Many other systems inject code to emit and observe events to aid with debugging of complex designs, such as “System on Chip” designs Lee and Lysecky [2015]. SeaCucumber Tripp et al. [2002] was the first to support source-level (HLS) debugging, both during behavioural simulation and during hardware execution. Monson and Hutchings [2015] take a different approach: source-code transformation (at the HLS level) to introduce “event observability ports” to enable runtime visibility of variables’ values –but note that it’s not always possible to observe an expression an interest. We took the approach of Monson and Hutchings [2015], relying on source transformation rather than on the HLS system.

Overhead can be reduced by being selective about what to monitor, rather than monitoring everything by default. This was studied by Goeders and Wilton [2016] who compared the amount of visibility afforded by different schemes when recording events such as reads and updates. We left the choice of what to observe to the programmer.

At present the LegUp HLS system Calagar et al. [2014] appears to provide the best support for debugging. In a contribution to that system, Hung and Wilton [2014] take a different approach to us: they use a two-step incremental compilation, the second step of which compiles the monitoring system by reclaiming unused FPGA resources. This approach is less likely to interfere with the timing behaviour of the observed circuit. Their model is more specialised to trace-buffers, and it would be interesting to generalise it to support our directing controller.

Testing of hardware is traditionally concentrated on the RTL description, where tools and techniques have been developed to verify designs prior to synthesis Foster [2008]; Fix [2008] . The difficulty of checking hardware entirely prior to synthesis has led to research into the inclusion of runtime monitors in hardware Todman et al. [2015]. Curreri et al. [2011] describe a system that translates source-level assertions into monitors. This technique is also used to detect hangs and possible timing overruns. We currently do not support such monitoring, since it requires a source-level notion of time that we currently do not provide, and “watchdog threads” that we currently do not include.

Finally, Camera et al. [2005] described a hardware OS, the Berkeley Operating system for ReProgrammable Hardware (BORPH), on which user programs were run. Their stitcher extend the user program to support debugging, providing a rich system. Like BORPH we require the designer to provide “hints to the system of what aspects of the design may need to be explored at runtime.”
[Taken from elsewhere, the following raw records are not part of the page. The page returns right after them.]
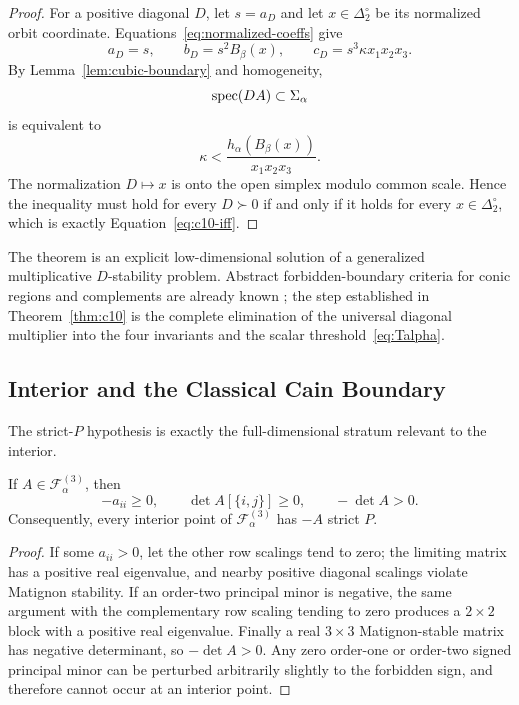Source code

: \begin{proof}
For a positive diagonal \(D\), let \(s=a_D\) and let \(x\in\Delta_2^\circ\) be its normalized orbit coordinate. Equations~\eqref{eq:normalized-coeffs} give
\[
a_D=s,\qquad
b_D=s^2B_\beta(x),\qquad
c_D=s^3\kappa x_1x_2x_3.
\]
By Lemma~\ref{lem:cubic-boundary} and homogeneity,
\[
\spec(DA)\subset\Sigma_\alpha
\]
is equivalent to
\[
\kappa
<
\frac{h_\alpha(B_\beta(x))}{x_1x_2x_3}.
\]
The normalization \(D\mapsto x\) is onto the open simplex modulo common scale. Hence the inequality must hold for every \(D\succ0\) if and only if it holds for every \(x\in\Delta_2^\circ\), which is exactly Equation~\eqref{eq:c10-iff}.
\end{proof}

The theorem is an explicit low-dimensional solution of a generalized multiplicative \(D\)-stability problem. Abstract forbidden-boundary criteria for conic regions and complements are already known \cite{KushelPavaniJDDE}; the step established in Theorem~\ref{thm:c10} is the complete elimination of the universal diagonal multiplier into the four invariants and the scalar threshold~\eqref{eq:Talpha}.

\subsection{Interior and the Classical Cain Boundary}

The strict-\(P\) hypothesis is exactly the full-dimensional stratum relevant to the interior.

\begin{Lemma}\label{lem:P0}
If \(A\in\mathcal F_\alpha^{(3)}\), then
\[
-a_{ii}\ge0,\qquad
\det A[\{i,j\}]\ge0,\qquad
-\det A>0.
\]
Consequently, every interior point of \(\mathcal F_\alpha^{(3)}\) has \(-A\) strict \(P\).
\end{Lemma}

\begin{proof}
If some \(a_{ii}>0\), let the other row scalings tend to zero; the limiting matrix has a positive real eigenvalue, and nearby positive diagonal scalings violate Matignon stability. If an order-two principal minor is negative, the same argument with the complementary row scaling tending to zero produces a \(2\times2\) block with a positive real eigenvalue. Finally a real \(3\times3\) Matignon-stable matrix has negative determinant, so \(-\det A>0\). Any zero order-one or order-two signed principal minor can be perturbed arbitrarily slightly to the forbidden sign, and therefore cannot occur at an interior point.
\end{proof}


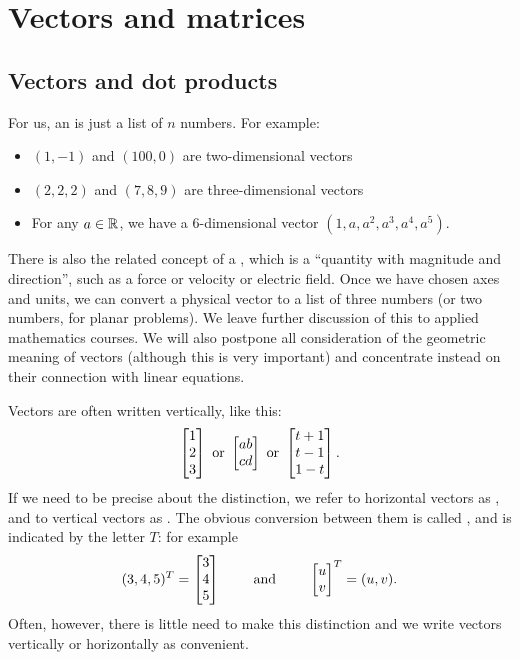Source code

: \documentclass[a4paper]{book}
\theoremstyle{definition}
\begin{document}


\chapter{Vectors and matrices}
\label{chap-mat}

\section{Vectors and dot products}
\label{sec-vectors}

For us, an  is just a list of $n$
numbers.  For example:
\begin{itemize}
 \item $(1,-1)$ and $(100,0)$ are two-dimensional vectors
 \item $(2,2,2)$ and $(7,8,9)$ are three-dimensional vectors
 \item For any $a\in{\mathbb{R}}$, we have a $6$-dimensional vector
  $(1,a,a^2,a^3,a^4,a^5)$. 
\end{itemize}
There is also the related concept of a , which
is a ``quantity with magnitude and direction'', such as a force or
velocity or electric field.  Once we have chosen axes and units, we
can convert a physical vector to a list of three numbers (or two
numbers, for planar problems).  We leave further discussion of this to
applied mathematics courses.  We will also postpone all consideration
of the geometric meaning of vectors (although this is very important)
and concentrate instead on their connection with linear equations.

Vectors are often written vertically, like this:
\[ \begin{bmatrix} 1 \\ 2 \\ 3 \end{bmatrix} \text{ or }
   \begin{bmatrix} ab \\ cd \end{bmatrix} \text{ or }
   \begin{bmatrix} t+1 \\ t-1 \\ 1-t \end{bmatrix}.
\]
If we need to be precise about the distinction, we refer to horizontal
vectors as , and to vertical vectors as .  The obvious conversion between them is called
, and is indicated by the letter $T$: for example
\[ (3,4,5)^T = \begin{bmatrix} 3 \\ 4 \\ 5 \end{bmatrix}
    \qquad \text{ and } \qquad
   \begin{bmatrix} u \\ v \end{bmatrix}^T = (u,v).
\]
Often, however, there is little need to make this distinction and we
write vectors vertically or horizontally as convenient.
\end{document}

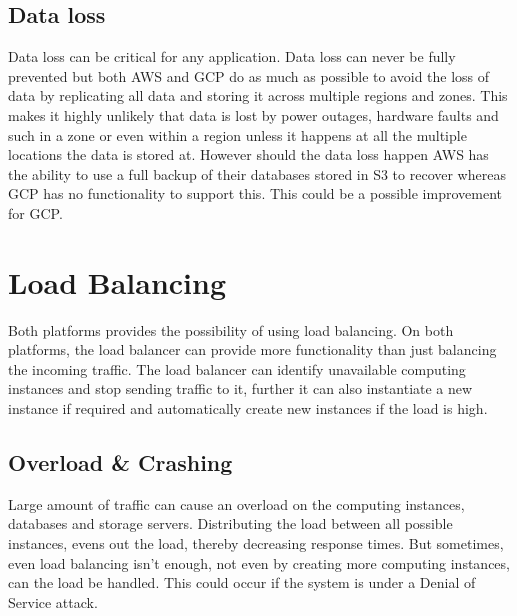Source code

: \documentclass[11pt]{report}
\begin{document}
\subsection{Data loss}
Data loss can be critical for any application. Data loss can never be fully prevented but both AWS and GCP do as much as possible to avoid the loss of data by replicating all data and storing it across multiple regions and zones. This makes it highly unlikely that data is lost by power outages, hardware faults and such in a zone or even within a region unless it happens at all the multiple locations the data is stored at. However should the data loss happen AWS has the ability to use a full backup of their databases stored in S3 to recover whereas GCP has no functionality to support this. This could be a possible improvement for GCP.

\section{Load Balancing}
Both platforms provides the possibility of using load balancing. On both platforms, the load balancer can provide more functionality than just balancing the incoming traffic. The load balancer can identify unavailable computing instances and stop sending traffic to it, further it can also instantiate a new instance if required and automatically create new instances if the load is high.

\subsection{Overload \& Crashing}
Large amount of traffic can cause an overload on the computing instances, databases and storage servers. Distributing the load between all possible instances, evens out the load, thereby decreasing response times. But sometimes, even load balancing isn't enough, not even by creating more computing instances, can the load be handled. This could occur if the system is under a Denial of Service attack. 
\end{document}
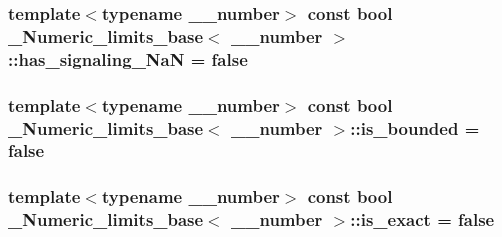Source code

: \subsubsection[{has\+\_\+signaling\+\_\+\+Na\+N}]{\setlength{\rightskip}{0pt plus 5cm}template$<$typename \+\_\+\+\_\+number$>$ const {\bf bool} {\bf \+\_\+\+Numeric\+\_\+limits\+\_\+base}$<$ \+\_\+\+\_\+number $>$\+::has\+\_\+signaling\+\_\+\+Na\+N = {\bf false}\hspace{0.3cm}{\ttfamily [static]}}\label{class__Numeric__limits__base_a48cb53c83c521d6c3afb3d6c6990bb00}
\hypertarget{class__Numeric__limits__base_a67438daf1037ca71c464eec39a06ea89}{}
\subsubsection[{is\+\_\+bounded}]{\setlength{\rightskip}{0pt plus 5cm}template$<$typename \+\_\+\+\_\+number$>$ const {\bf bool} {\bf \+\_\+\+Numeric\+\_\+limits\+\_\+base}$<$ \+\_\+\+\_\+number $>$\+::is\+\_\+bounded = {\bf false}\hspace{0.3cm}{\ttfamily [static]}}\label{class__Numeric__limits__base_a67438daf1037ca71c464eec39a06ea89}
\hypertarget{class__Numeric__limits__base_a4c09679f8c1d2e4603494f9450059fa9}{}
\subsubsection[{is\+\_\+exact}]{\setlength{\rightskip}{0pt plus 5cm}template$<$typename \+\_\+\+\_\+number$>$ const {\bf bool} {\bf \+\_\+\+Numeric\+\_\+limits\+\_\+base}$<$ \+\_\+\+\_\+number $>$\+::is\+\_\+exact = {\bf false}\hspace{0.3cm}{\ttfamily [static]}}\label{class__Numeric__limits__base_a4c09679f8c1d2e4603494f9450059fa9}
\hypertarget{class__Numeric__limits__base_a840e40576b7fffa76b4f5776f8a7a4f1}{}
Formalising program directors.

Since ‘debugging’ is such a vague term (compared to ‘compiling’, which has a clearer functional behaviour), its verification objective is hard to formalise. Perhaps as a consequence of this there has been little work on formalising and verifying debuggers, and usually entirely theoretical Zhu [2001]. Kishon et al. [1991] describe transformations over functional programs to include monitoring behaviour. Compared to this work, our transformations are not based on continuations (and we deliberately avoid needing first-order functions to avoid departing too much from the conventional hardware programming mindset). We use an approach based on operational semantics, similar to that used by da Silva [1992], but different in several ways: (i) we support a different set of directing commands, (ii) we don’t insert commands into the bytecode for the debugger to keep track of separations between subexpressions, and to keep track of the path through the expression (program), (iii) da Silva [1992], introduces a language for specifying debuggers whereas we introduce an operational language for inspecting and changing the program’s runtime state, (iv) we do not consider the equivalence between debuggers. Sansom and Peyton Jones [1997] describe the profiling of functional programs by using “cost centres”, a paradigm to identify locations in a program at an expression-level (rather than functional-level) granularity. Others have continued that to make it more practical Faddegon and Chitil [2015]. All the techniques described above rely on program transformation. They all use functional languages as examples whereas we use a simpler imperative language, to model the paradigm of register-level hardware programming more directly. Because of the weaving of debugging code into the program all these techniques can (retrospectively) be seen as special-cases of aspect-oriented programming, described next.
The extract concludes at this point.